(Beginning of SOURCE INFORMATION)

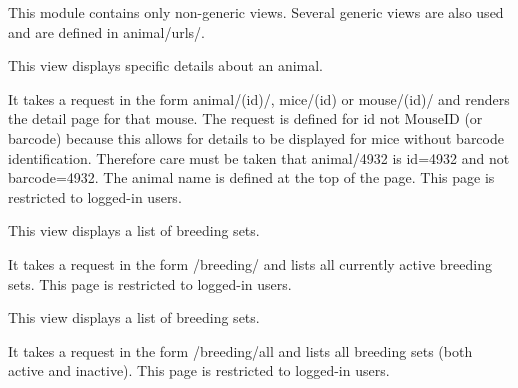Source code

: \documentclass[letterpaper,10pt,english]{sphinxmanual}
\begin{document}
This module contains only non-generic views.  Several generic views are also used and are defined in animal/urls/.

\begin{fulllineitems}
\label{api:animal.views.animal_detail}
This view displays specific details about an animal.

It takes a request in the form animal/(id)/, mice/(id) or mouse/(id)/ and renders the detail page for that mouse.  The request is defined for id not MouseID (or barcode) because this allows for details to be displayed for mice without barcode identification.
Therefore care must be taken that animal/4932 is id=4932 and not barcode=4932.  The animal name is defined at the top of the page.
This page is restricted to logged-in users.

\end{fulllineitems}


\begin{fulllineitems}
\label{api:animal.views.breeding}
This view displays a list of breeding sets.

It takes a request in the form /breeding/ and lists all currently active breeding sets.
This page is restricted to logged-in users.

\end{fulllineitems}


\begin{fulllineitems}
\label{api:animal.views.breeding_all}
This view displays a list of breeding sets.

It takes a request in the form /breeding/all and lists all breeding sets (both active and inactive).
This page is restricted to logged-in users.

\end{fulllineitems}

\end{document}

(End of SOURCE INFORMATION)

WHAT YOU WILL DO
In which lines of the records does the word "views" appear? Copy each of them.

COMPLETED EXERCISE
This module contains only non-generic views.  Several generic views are also used and are defined in animal/urls/.
\label{api:animal.views.animal_detail}
\label{api:animal.views.breeding}
\label{api:animal.views.breeding_all}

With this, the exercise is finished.